:: YOUR OBJECTIVE ::
Wherever the word "should" occurs in the listing below, copy that whole line.
[[ WORKING DATA, beginning ]]
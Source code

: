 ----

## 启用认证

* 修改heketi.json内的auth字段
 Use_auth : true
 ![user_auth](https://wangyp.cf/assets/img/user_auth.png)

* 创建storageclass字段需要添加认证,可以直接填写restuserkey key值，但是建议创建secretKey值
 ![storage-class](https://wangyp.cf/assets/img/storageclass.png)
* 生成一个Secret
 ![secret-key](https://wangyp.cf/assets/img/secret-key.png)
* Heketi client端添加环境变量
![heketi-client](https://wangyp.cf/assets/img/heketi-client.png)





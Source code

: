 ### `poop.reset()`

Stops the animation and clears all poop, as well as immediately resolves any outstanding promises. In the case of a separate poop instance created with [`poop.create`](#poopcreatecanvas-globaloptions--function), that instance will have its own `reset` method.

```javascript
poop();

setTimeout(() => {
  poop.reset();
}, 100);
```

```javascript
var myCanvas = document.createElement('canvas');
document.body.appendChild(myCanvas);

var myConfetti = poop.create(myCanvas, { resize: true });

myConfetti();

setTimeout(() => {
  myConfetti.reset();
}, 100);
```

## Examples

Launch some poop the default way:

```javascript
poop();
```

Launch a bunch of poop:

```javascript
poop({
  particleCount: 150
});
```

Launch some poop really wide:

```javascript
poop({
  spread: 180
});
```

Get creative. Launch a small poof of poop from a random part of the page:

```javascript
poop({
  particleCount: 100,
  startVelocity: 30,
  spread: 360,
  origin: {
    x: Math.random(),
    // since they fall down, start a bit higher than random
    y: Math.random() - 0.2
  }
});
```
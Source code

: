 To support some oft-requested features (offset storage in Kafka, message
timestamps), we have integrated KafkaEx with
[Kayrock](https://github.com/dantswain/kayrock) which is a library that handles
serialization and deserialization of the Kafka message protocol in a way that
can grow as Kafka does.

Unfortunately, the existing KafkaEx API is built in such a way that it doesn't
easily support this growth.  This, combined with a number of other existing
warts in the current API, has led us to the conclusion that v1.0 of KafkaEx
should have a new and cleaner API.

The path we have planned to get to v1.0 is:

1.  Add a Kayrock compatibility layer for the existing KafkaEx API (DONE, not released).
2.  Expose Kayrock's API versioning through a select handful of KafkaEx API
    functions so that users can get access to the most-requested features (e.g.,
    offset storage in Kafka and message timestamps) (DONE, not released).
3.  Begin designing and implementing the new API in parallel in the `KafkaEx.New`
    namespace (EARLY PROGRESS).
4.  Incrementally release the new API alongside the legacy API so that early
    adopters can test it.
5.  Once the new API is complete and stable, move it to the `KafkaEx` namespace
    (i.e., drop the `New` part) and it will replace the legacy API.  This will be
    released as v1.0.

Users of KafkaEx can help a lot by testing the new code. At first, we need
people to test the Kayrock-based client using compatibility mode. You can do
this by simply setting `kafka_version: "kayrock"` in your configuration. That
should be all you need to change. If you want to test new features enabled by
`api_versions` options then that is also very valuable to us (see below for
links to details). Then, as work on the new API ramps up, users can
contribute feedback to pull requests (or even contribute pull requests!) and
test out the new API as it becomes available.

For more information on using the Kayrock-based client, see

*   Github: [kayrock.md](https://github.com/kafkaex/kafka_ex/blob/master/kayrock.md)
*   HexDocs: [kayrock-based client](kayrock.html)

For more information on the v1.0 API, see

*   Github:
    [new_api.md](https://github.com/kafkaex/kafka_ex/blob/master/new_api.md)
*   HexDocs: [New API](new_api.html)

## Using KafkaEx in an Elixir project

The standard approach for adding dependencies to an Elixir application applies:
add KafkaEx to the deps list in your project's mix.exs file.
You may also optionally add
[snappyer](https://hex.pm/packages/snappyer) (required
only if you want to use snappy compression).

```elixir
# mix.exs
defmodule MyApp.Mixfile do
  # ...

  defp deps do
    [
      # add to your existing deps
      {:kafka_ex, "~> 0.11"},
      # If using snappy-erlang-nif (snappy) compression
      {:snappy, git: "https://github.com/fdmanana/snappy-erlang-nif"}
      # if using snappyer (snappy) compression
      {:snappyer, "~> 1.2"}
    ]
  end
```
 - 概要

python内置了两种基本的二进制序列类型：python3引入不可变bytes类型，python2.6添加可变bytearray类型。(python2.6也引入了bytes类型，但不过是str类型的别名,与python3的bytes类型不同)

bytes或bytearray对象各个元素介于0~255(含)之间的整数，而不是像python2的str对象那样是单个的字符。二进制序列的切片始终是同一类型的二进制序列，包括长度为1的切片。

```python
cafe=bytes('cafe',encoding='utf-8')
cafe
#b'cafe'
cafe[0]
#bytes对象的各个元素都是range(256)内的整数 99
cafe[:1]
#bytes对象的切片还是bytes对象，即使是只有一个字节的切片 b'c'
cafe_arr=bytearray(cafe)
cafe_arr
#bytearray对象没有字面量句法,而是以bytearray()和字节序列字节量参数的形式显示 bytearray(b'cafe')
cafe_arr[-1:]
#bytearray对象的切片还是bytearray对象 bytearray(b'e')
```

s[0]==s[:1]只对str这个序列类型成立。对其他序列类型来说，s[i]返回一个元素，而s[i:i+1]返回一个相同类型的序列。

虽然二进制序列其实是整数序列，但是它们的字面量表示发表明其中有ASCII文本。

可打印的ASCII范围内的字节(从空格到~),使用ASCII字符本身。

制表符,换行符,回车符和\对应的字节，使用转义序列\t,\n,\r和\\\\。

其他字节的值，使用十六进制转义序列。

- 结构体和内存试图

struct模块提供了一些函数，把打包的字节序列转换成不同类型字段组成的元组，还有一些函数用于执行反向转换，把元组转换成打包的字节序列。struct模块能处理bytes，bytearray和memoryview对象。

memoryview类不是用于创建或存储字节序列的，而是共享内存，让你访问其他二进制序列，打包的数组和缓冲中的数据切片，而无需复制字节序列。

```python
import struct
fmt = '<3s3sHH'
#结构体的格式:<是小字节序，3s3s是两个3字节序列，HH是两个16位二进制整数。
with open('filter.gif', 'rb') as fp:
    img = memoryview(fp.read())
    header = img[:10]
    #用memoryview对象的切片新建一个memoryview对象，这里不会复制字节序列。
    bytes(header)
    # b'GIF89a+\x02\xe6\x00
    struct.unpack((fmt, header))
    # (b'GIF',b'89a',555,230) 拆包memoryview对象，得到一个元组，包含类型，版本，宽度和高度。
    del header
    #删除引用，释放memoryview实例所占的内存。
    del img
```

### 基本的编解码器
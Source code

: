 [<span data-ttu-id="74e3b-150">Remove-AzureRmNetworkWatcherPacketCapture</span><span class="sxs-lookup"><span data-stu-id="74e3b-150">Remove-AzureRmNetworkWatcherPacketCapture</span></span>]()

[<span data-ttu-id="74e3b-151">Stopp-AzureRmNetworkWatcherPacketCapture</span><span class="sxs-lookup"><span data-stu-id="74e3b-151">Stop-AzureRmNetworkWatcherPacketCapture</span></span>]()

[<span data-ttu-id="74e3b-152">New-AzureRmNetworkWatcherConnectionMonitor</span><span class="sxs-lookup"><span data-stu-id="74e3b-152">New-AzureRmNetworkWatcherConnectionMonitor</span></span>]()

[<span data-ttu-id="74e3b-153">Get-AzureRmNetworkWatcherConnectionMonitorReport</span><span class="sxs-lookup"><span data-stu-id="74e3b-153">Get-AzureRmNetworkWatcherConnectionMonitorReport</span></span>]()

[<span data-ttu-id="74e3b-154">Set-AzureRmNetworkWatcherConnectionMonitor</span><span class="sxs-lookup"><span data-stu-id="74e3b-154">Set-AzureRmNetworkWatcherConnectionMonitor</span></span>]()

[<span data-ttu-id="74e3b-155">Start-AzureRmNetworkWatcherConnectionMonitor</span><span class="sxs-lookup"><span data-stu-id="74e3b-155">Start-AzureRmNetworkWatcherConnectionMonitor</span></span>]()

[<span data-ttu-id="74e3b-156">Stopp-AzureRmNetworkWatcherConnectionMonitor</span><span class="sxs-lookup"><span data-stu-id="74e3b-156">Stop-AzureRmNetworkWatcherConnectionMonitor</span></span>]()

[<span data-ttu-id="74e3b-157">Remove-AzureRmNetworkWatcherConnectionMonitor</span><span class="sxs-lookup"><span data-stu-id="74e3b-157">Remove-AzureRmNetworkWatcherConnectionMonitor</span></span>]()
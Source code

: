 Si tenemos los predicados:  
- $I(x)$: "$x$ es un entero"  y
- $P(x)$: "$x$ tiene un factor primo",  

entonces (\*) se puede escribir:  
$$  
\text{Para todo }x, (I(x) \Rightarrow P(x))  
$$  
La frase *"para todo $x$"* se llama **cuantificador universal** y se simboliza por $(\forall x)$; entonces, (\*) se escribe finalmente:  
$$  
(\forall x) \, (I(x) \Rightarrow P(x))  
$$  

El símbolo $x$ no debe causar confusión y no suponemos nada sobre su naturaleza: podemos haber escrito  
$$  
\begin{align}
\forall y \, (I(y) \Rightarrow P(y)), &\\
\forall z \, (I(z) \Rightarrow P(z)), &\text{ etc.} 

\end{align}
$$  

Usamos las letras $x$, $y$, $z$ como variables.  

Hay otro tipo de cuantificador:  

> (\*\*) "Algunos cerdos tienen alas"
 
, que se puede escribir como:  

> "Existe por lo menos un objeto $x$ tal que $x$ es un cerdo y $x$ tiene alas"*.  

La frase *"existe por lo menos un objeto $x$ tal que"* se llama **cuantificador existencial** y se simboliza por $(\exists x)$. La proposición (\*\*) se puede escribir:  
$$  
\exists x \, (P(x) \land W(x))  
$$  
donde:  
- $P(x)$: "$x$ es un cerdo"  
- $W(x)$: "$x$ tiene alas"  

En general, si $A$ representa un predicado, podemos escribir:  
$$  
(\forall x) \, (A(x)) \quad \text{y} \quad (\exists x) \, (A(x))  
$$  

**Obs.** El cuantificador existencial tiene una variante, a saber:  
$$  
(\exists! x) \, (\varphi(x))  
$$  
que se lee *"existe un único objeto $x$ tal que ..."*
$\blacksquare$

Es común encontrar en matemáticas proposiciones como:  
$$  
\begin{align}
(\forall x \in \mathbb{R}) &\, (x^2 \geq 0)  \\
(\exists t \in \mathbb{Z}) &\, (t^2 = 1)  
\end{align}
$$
[[ WORKING DATA, end ]]
:: EXERCISE SOLUTION ::
should have a new and cleaner API.
should be all you need to change. If you want to test new features enabled by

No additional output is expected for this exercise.